> Task to carry out
The expected output is each line below containing "than", copied in full.

======== Data shown ========

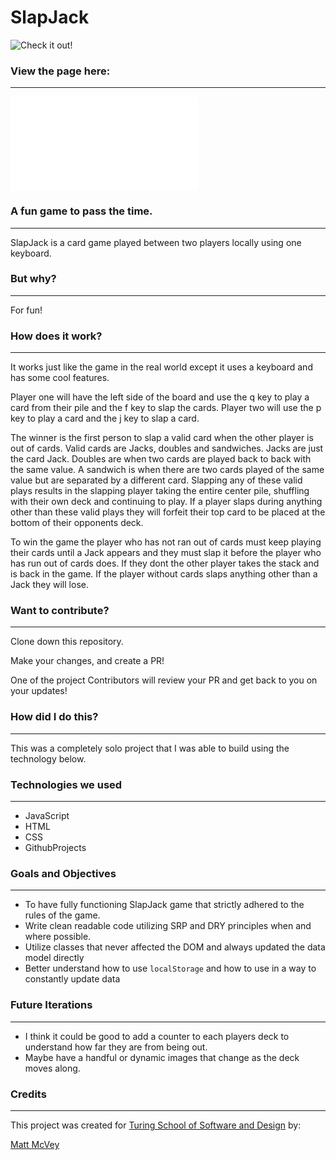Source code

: # SlapJack

![Check it out!](https://giphy.com/gifs/MRA1NDafSUxdYoJfzY)

### View the page here:
********************************************************************************
![SlapJack](file:///Users/matthewmcvey/turing/mod_1/SlapJack/index.html)


### A fun game to pass the time.
********************************************************************************
SlapJack is a card game played between two players locally using one keyboard.


### But why?
********************************************************************************
For fun!


###  How does it work?
********************************************************************************
It works just like the game in the real world except it uses a keyboard and has some cool
features.

Player one will have the left side of the board and use the q key to play a card from their pile
and the f key to slap the cards. Player two will use the p key to play a card and the j key to slap
a card.

The winner is the first person to slap a valid card when the other player is out of cards. Valid cards are
Jacks, doubles and sandwiches. Jacks are just the card Jack. Doubles are when two cards are played back to back
with the same value. A sandwich is when there are two cards played of the same value but are separated by a different card. Slapping any of these valid plays results in the slapping player taking the entire center pile, shuffling with their own deck and continuing to play. If a player slaps during anything other than these valid plays they will forfeit their top card to be placed at the bottom of their opponents deck.

To win the game the player who has not ran out of cards must keep playing their cards until a Jack appears and they must slap it before the player who has run out of cards does. If they dont the other player takes the stack and is back in the game. If the player without cards slaps anything other than a Jack they will lose.


### Want to contribute?
********************************************************************************
Clone down this repository.

Make your changes, and create a PR!

One of the project Contributors will review your PR and get back to you on your updates!


### How did I do this?
********************************************************************************
This was a completely solo project that I was able to build using the technology below.


### Technologies we used
********************************************************************************
- JavaScript
- HTML
- CSS
- GithubProjects


### Goals and Objectives
********************************************************************************
- To have fully functioning SlapJack game that strictly adhered to the rules of the game.
- Write clean readable code utilizing SRP and DRY principles when and where possible.
- Utilize classes that never affected the DOM and always updated the data model directly
- Better understand how to use `localStorage` and how to use in a way to constantly update data


### Future Iterations
********************************************************************************
- I think it could be good to add a counter to each players deck to understand how far they are from being out.
- Maybe have a handful or dynamic images that change as the deck moves along.


### Credits
********************************************************************************
This project was created for [Turing School of Software and Design](https://turing.io/) by:

[Matt McVey](https://github.com/mattmcvey)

========

> Exercise output
with the same value. A sandwich is when there are two cards played of the same value but are separated by a different card. Slapping any of these valid plays results in the slapping player taking the entire center pile, shuffling with their own deck and continuing to play. If a player slaps during anything other than these valid plays they will forfeit their top card to be placed at the bottom of their opponents deck.
To win the game the player who has not ran out of cards must keep playing their cards until a Jack appears and they must slap it before the player who has run out of cards does. If they dont the other player takes the stack and is back in the game. If the player without cards slaps anything other than a Jack they will lose.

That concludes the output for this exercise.